= Instructions to follow =
An exact copy of all the data is required, with pictures left out.

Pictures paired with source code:
────────────────────
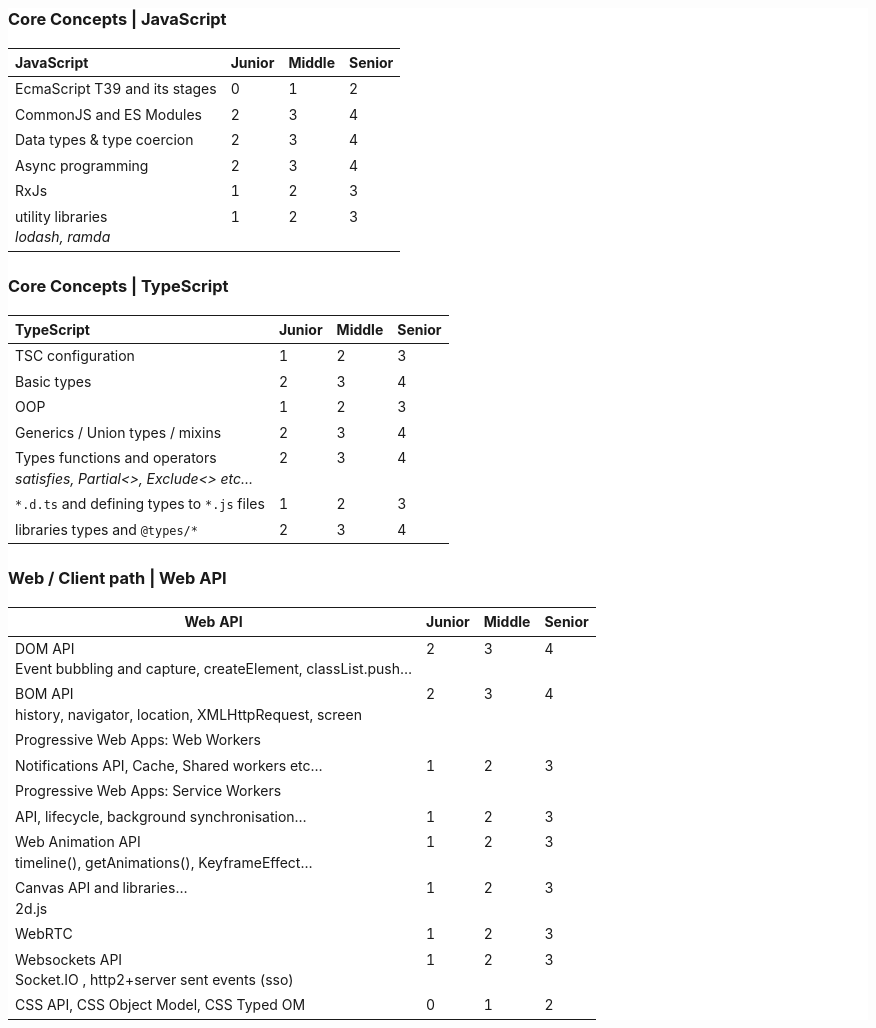 ### Core Concepts | JavaScript

| **JavaScript**                 | **Junior** | **Middle** | **Senior** |
|:---------------------------------- | ---------- | ---------- | ---------- |
| EcmaScript T39 and its stages      | 0          | 1          | 2          |
| CommonJS and ES Modules            | 2          | 3          | 4          |
| Data types & type coercion         | 2          | 3          | 4          |
| Async programming                  | 2          | 3          | 4          |
| RxJs                               | 1          | 2          | 3          |
| utility libraries <br> _lodash, ramda_ | 1          | 2          | 3          |

### Core Concepts | TypeScript

| **TypeScript**                                                       | **Junior** | **Middle** | **Senior** |
|:-------------------------------------------------------------------- | ---------- | ---------- | ---------- |
| TSC configuration                                                    | 1          | 2          | 3          |
| Basic types                                                          | 2          | 3          | 4          |
| OOP                                                                  | 1          | 2          | 3          |
| Generics / Union types / mixins                                      | 2          | 3          | 4          |
| Types functions and operators <br> *satisfies, Partial<>, Exclude<> etc…* | 2          | 3          | 4          |
| `*.d.ts` and defining types to `*.js` files                          | 1          | 2          | 3          |
| libraries types and `@types/*`                                       | 2          | 3          | 4          |

### Web / Client path | Web API

 | Web API                                                                   | Junior | Middle | Senior |
 | ------------------------------------------------------------------------- | ------ | ------ | ------ |
 | DOM API <br /> Event bubbling and capture, createElement, classList.push… | 2      | 3      | 4      |
 | BOM API <br /> history, navigator, location, XMLHttpRequest, screen       | 2      | 3      | 4      |
 | Progressive Web Apps: Web Workers                                         |        |        |        |
 | Notifications API, Cache, Shared workers etc…                             | 1      | 2      | 3      |
 | Progressive Web Apps: Service Workers                                     |        |        |        |
 | API, lifecycle, background synchronisation…                               | 1      | 2      | 3      |
 | Web Animation API <br /> timeline(), getAnimations(), KeyframeEffect…     | 1      | 2      | 3      |
 | Canvas API and libraries… <br /> 2d.js                                    | 1      | 2      | 3      |
 | WebRTC                                                                    | 1      | 2      | 3      |
 | Websockets API <br /> Socket.IO , http2+server sent events (sso)          | 1      | 2      | 3      |
 | CSS API, CSS Object Model, CSS Typed OM                                   | 0      | 1      | 2      |
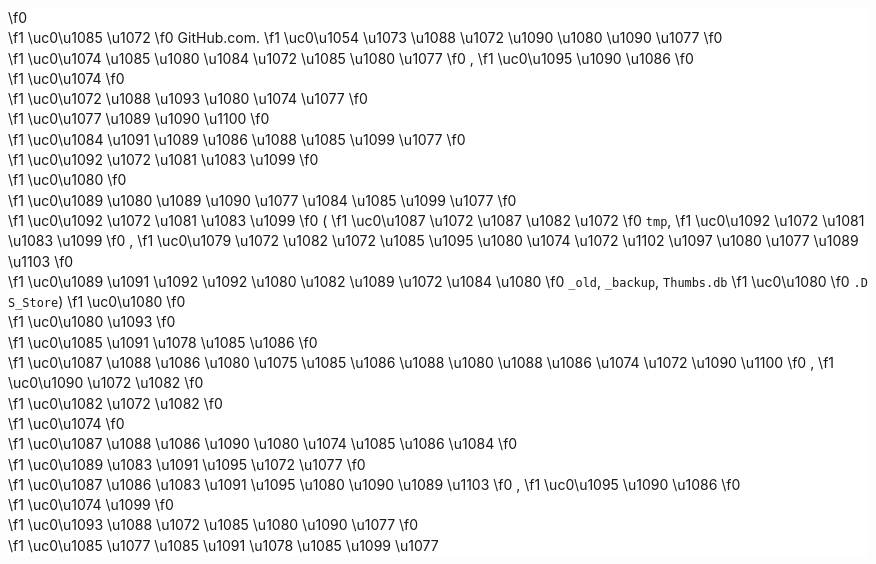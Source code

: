 \f0  
\f1 \uc0\u1085 \u1072 
\f0  GitHub.com. 
\f1 \uc0\u1054 \u1073 \u1088 \u1072 \u1090 \u1080 \u1090 \u1077 
\f0  
\f1 \uc0\u1074 \u1085 \u1080 \u1084 \u1072 \u1085 \u1080 \u1077 
\f0 , 
\f1 \uc0\u1095 \u1090 \u1086 
\f0  
\f1 \uc0\u1074 
\f0  
\f1 \uc0\u1072 \u1088 \u1093 \u1080 \u1074 \u1077 
\f0  
\f1 \uc0\u1077 \u1089 \u1090 \u1100 
\f0  
\f1 \uc0\u1084 \u1091 \u1089 \u1086 \u1088 \u1085 \u1099 \u1077 
\f0  
\f1 \uc0\u1092 \u1072 \u1081 \u1083 \u1099 
\f0  
\f1 \uc0\u1080 
\f0  
\f1 \uc0\u1089 \u1080 \u1089 \u1090 \u1077 \u1084 \u1085 \u1099 \u1077 
\f0  
\f1 \uc0\u1092 \u1072 \u1081 \u1083 \u1099 
\f0  (
\f1 \uc0\u1087 \u1072 \u1087 \u1082 \u1072 
\f0  `tmp`, 
\f1 \uc0\u1092 \u1072 \u1081 \u1083 \u1099 
\f0 , 
\f1 \uc0\u1079 \u1072 \u1082 \u1072 \u1085 \u1095 \u1080 \u1074 \u1072 \u1102 \u1097 \u1080 \u1077 \u1089 \u1103 
\f0  
\f1 \uc0\u1089 \u1091 \u1092 \u1092 \u1080 \u1082 \u1089 \u1072 \u1084 \u1080 
\f0  `_old`, `_backup`, `Thumbs.db` 
\f1 \uc0\u1080 
\f0  `.DS_Store`) 
\f1 \uc0\u1080 
\f0  
\f1 \uc0\u1080 \u1093 
\f0  
\f1 \uc0\u1085 \u1091 \u1078 \u1085 \u1086 
\f0  
\f1 \uc0\u1087 \u1088 \u1086 \u1080 \u1075 \u1085 \u1086 \u1088 \u1080 \u1088 \u1086 \u1074 \u1072 \u1090 \u1100 
\f0 , 
\f1 \uc0\u1090 \u1072 \u1082 
\f0  
\f1 \uc0\u1082 \u1072 \u1082 
\f0  
\f1 \uc0\u1074 
\f0  
\f1 \uc0\u1087 \u1088 \u1086 \u1090 \u1080 \u1074 \u1085 \u1086 \u1084 
\f0  
\f1 \uc0\u1089 \u1083 \u1091 \u1095 \u1072 \u1077 
\f0  
\f1 \uc0\u1087 \u1086 \u1083 \u1091 \u1095 \u1080 \u1090 \u1089 \u1103 
\f0 , 
\f1 \uc0\u1095 \u1090 \u1086 
\f0  
\f1 \uc0\u1074 \u1099 
\f0  
\f1 \uc0\u1093 \u1088 \u1072 \u1085 \u1080 \u1090 \u1077 
\f0  
\f1 \uc0\u1085 \u1077 \u1085 \u1091 \u1078 \u1085 \u1099 \u1077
────────────────────
= Result =
 ### Core Concepts | JavaScript

| **JavaScript**                 | **Junior** | **Middle** | **Senior** |
|:---------------------------------- | ---------- | ---------- | ---------- |
| EcmaScript T39 and its stages      | 0          | 1          | 2          |
| CommonJS and ES Modules            | 2          | 3          | 4          |
| Data types & type coercion         | 2          | 3          | 4          |
| Async programming                  | 2          | 3          | 4          |
| RxJs                               | 1          | 2          | 3          |
| utility libraries <br> _lodash, ramda_ | 1          | 2          | 3          |

### Core Concepts | TypeScript

| **TypeScript**                                                       | **Junior** | **Middle** | **Senior** |
|:-------------------------------------------------------------------- | ---------- | ---------- | ---------- |
| TSC configuration                                                    | 1          | 2          | 3          |
| Basic types                                                          | 2          | 3          | 4          |
| OOP                                                                  | 1          | 2          | 3          |
| Generics / Union types / mixins                                      | 2          | 3          | 4          |
| Types functions and operators <br> *satisfies, Partial<>, Exclude<> etc…* | 2          | 3          | 4          |
| `*.d.ts` and defining types to `*.js` files                          | 1          | 2          | 3          |
| libraries types and `@types/*`                                       | 2          | 3          | 4          |

### Web / Client path | Web API

 | Web API                                                                   | Junior | Middle | Senior |
 | ------------------------------------------------------------------------- | ------ | ------ | ------ |
 | DOM API <br /> Event bubbling and capture, createElement, classList.push… | 2      | 3      | 4      |
 | BOM API <br /> history, navigator, location, XMLHttpRequest, screen       | 2      | 3      | 4      |
 | Progressive Web Apps: Web Workers                                         |        |        |        |
 | Notifications API, Cache, Shared workers etc…                             | 1      | 2      | 3      |
 | Progressive Web Apps: Service Workers                                     |        |        |        |
 | API, lifecycle, background synchronisation…                               | 1      | 2      | 3      |
 | Web Animation API <br /> timeline(), getAnimations(), KeyframeEffect…     | 1      | 2      | 3      |
 | Canvas API and libraries… <br /> 2d.js                                    | 1      | 2      | 3      |
 | WebRTC                                                                    | 1      | 2      | 3      |
 | Websockets API <br /> Socket.IO , http2+server sent events (sso)          | 1      | 2      | 3      |
 | CSS API, CSS Object Model, CSS Typed OM                                   | 0      | 1      | 2      |
Source code

: \f0  
\f1 \uc0\u1085 \u1072 
\f0  GitHub.com. 
\f1 \uc0\u1054 \u1073 \u1088 \u1072 \u1090 \u1080 \u1090 \u1077 
\f0  
\f1 \uc0\u1074 \u1085 \u1080 \u1084 \u1072 \u1085 \u1080 \u1077 
\f0 , 
\f1 \uc0\u1095 \u1090 \u1086 
\f0  
\f1 \uc0\u1074 
\f0  
\f1 \uc0\u1072 \u1088 \u1093 \u1080 \u1074 \u1077 
\f0  
\f1 \uc0\u1077 \u1089 \u1090 \u1100 
\f0  
\f1 \uc0\u1084 \u1091 \u1089 \u1086 \u1088 \u1085 \u1099 \u1077 
\f0  
\f1 \uc0\u1092 \u1072 \u1081 \u1083 \u1099 
\f0  
\f1 \uc0\u1080 
\f0  
\f1 \uc0\u1089 \u1080 \u1089 \u1090 \u1077 \u1084 \u1085 \u1099 \u1077 
\f0  
\f1 \uc0\u1092 \u1072 \u1081 \u1083 \u1099 
\f0  (
\f1 \uc0\u1087 \u1072 \u1087 \u1082 \u1072 
\f0  `tmp`, 
\f1 \uc0\u1092 \u1072 \u1081 \u1083 \u1099 
\f0 , 
\f1 \uc0\u1079 \u1072 \u1082 \u1072 \u1085 \u1095 \u1080 \u1074 \u1072 \u1102 \u1097 \u1080 \u1077 \u1089 \u1103 
\f0  
\f1 \uc0\u1089 \u1091 \u1092 \u1092 \u1080 \u1082 \u1089 \u1072 \u1084 \u1080 
\f0  `_old`, `_backup`, `Thumbs.db` 
\f1 \uc0\u1080 
\f0  `.DS_Store`) 
\f1 \uc0\u1080 
\f0  
\f1 \uc0\u1080 \u1093 
\f0  
\f1 \uc0\u1085 \u1091 \u1078 \u1085 \u1086 
\f0  
\f1 \uc0\u1087 \u1088 \u1086 \u1080 \u1075 \u1085 \u1086 \u1088 \u1080 \u1088 \u1086 \u1074 \u1072 \u1090 \u1100 
\f0 , 
\f1 \uc0\u1090 \u1072 \u1082 
\f0  
\f1 \uc0\u1082 \u1072 \u1082 
\f0  
\f1 \uc0\u1074 
\f0  
\f1 \uc0\u1087 \u1088 \u1086 \u1090 \u1080 \u1074 \u1085 \u1086 \u1084 
\f0  
\f1 \uc0\u1089 \u1083 \u1091 \u1095 \u1072 \u1077 
\f0  
\f1 \uc0\u1087 \u1086 \u1083 \u1091 \u1095 \u1080 \u1090 \u1089 \u1103 
\f0 , 
\f1 \uc0\u1095 \u1090 \u1086 
\f0  
\f1 \uc0\u1074 \u1099 
\f0  
\f1 \uc0\u1093 \u1088 \u1072 \u1085 \u1080 \u1090 \u1077 
\f0  
\f1 \uc0\u1085 \u1077 \u1085 \u1091 \u1078 \u1085 \u1099 \u1077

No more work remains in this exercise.